Cztery osoby zginęły w wyniku ataku, który z użyciem ostrego narzędzia przeprowadził 22-latek. Oprócz ofiar śmiertelnych, na jednej z ulic w Rockford w północnej części stanu Illinois poszkodowanych zostało siedem osób.
Ofiary 22-letniego napastnika miały od 15 do 63 lat. Według ustaleń Associated Press trzy osoby zginęły na miejscu zdarzenia, a czwarta zmarła w szpitalu.
Młody mężczyzna, który w środę atakował przechodniów ostrym narzędziem, został zatrzymany i przebywa w areszcie. Policja zdążyła go przesłuchać. Prawdopodobnie napastnik atakował przypadkowe osoby.

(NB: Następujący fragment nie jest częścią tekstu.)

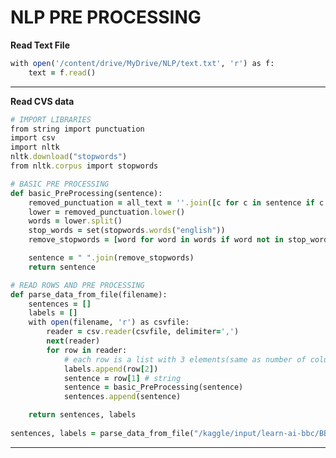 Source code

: # NLP PRE PROCESSING

**Read Text File**
```ruby
with open('/content/drive/MyDrive/NLP/text.txt', 'r') as f:
    text = f.read()
```
-----------------------------------------------------------------------------------------------
**Read CVS data**
```ruby
# IMPORT LIBRARIES
from string import punctuation
import csv
import nltk
nltk.download("stopwords")
from nltk.corpus import stopwords

# BASIC PRE PROCESSING
def basic_PreProcessing(sentence):
    removed_punctuation = all_text = ''.join([c for c in sentence if c not in punctuation]) # text is string
    lower = removed_punctuation.lower()
    words = lower.split()
    stop_words = set(stopwords.words("english"))  
    remove_stopwords = [word for word in words if word not in stop_words]

    sentence = " ".join(remove_stopwords)
    return sentence

# READ ROWS AND PRE PROCESSING
def parse_data_from_file(filename):
    sentences = []
    labels = []
    with open(filename, 'r') as csvfile:
        reader = csv.reader(csvfile, delimiter=',')
        next(reader)
        for row in reader:
            # each row is a list with 3 elements(same as number of columns)
            labels.append(row[2])
            sentence = row[1] # string
            sentence = basic_PreProcessing(sentence)
            sentences.append(sentence)

    return sentences, labels
    
sentences, labels = parse_data_from_file("/kaggle/input/learn-ai-bbc/BBC News Train.csv")    
```
------------------------------------------------------------------------------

– Nie sądzimy w tej chwili, że są inni podejrzani, którzy ukrywają się i przebywają na wolności. Nie znamy jasnego motywu tej zbrodni – przekazała Carli Redd, szefowa policji w Rockford.

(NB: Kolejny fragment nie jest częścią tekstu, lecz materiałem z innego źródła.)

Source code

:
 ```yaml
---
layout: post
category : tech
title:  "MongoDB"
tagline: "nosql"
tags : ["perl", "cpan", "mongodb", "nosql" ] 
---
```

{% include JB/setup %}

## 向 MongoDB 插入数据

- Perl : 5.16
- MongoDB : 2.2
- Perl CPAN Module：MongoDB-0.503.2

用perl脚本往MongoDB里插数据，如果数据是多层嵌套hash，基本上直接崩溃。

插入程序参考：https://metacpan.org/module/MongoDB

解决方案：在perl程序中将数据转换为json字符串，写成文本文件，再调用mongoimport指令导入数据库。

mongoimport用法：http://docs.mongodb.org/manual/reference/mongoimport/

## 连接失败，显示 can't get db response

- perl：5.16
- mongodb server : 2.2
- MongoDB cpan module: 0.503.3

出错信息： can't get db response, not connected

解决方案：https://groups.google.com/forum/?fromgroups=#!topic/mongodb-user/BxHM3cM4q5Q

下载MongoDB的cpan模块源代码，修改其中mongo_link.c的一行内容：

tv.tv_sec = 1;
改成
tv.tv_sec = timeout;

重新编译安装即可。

Kilka dni przed atakiem, za którym stoi 22-latek, w tym samym mieście doszło do zabójstwa młodego pracownika supermarketu. Mężczyzna został zaatakowany nożem i zabity w miejscu pracy.

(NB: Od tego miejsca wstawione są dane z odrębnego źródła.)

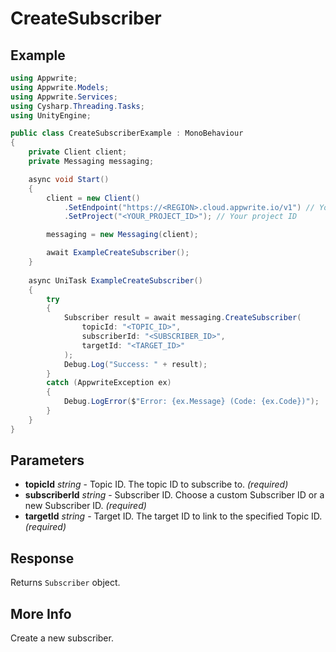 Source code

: # CreateSubscriber

## Example

```csharp
using Appwrite;
using Appwrite.Models;
using Appwrite.Services;
using Cysharp.Threading.Tasks;
using UnityEngine;

public class CreateSubscriberExample : MonoBehaviour
{
    private Client client;
    private Messaging messaging;

    async void Start()
    {
        client = new Client()
            .SetEndpoint("https://<REGION>.cloud.appwrite.io/v1") // Your API Endpoint
            .SetProject("<YOUR_PROJECT_ID>"); // Your project ID

        messaging = new Messaging(client);

        await ExampleCreateSubscriber();
    }
    
    async UniTask ExampleCreateSubscriber()
    {
        try
        {
            Subscriber result = await messaging.CreateSubscriber(
                topicId: "<TOPIC_ID>",
                subscriberId: "<SUBSCRIBER_ID>",
                targetId: "<TARGET_ID>"
            );
            Debug.Log("Success: " + result);
        }
        catch (AppwriteException ex)
        {
            Debug.LogError($"Error: {ex.Message} (Code: {ex.Code})");
        }
    }
}
```

## Parameters

- **topicId** *string* - Topic ID. The topic ID to subscribe to. *(required)* 
- **subscriberId** *string* - Subscriber ID. Choose a custom Subscriber ID or a new Subscriber ID. *(required)* 
- **targetId** *string* - Target ID. The target ID to link to the specified Topic ID. *(required)* 

## Response

Returns `Subscriber` object.
## More Info

Create a new subscriber.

Dramatyczne zdarzenia w Rockford skomentował burmistrz miasta Tom McNamara. Zapewnił, że władze „pracują nad tym, aby zrozumieć, dlaczego się to wydarzyło i zapobiec powtórzeniu sytuacji”.
– Dzisiaj jesteśmy zszokowani kolejnymi przerażającym atakiem przemocy wobec niewinnych członków naszej społeczności. Naszą główną troską jest zapewnienie osobom bezpośrednio dotkniętym tą przemocą wsparcia i powrotu do zdrowia – przekazał McNamara.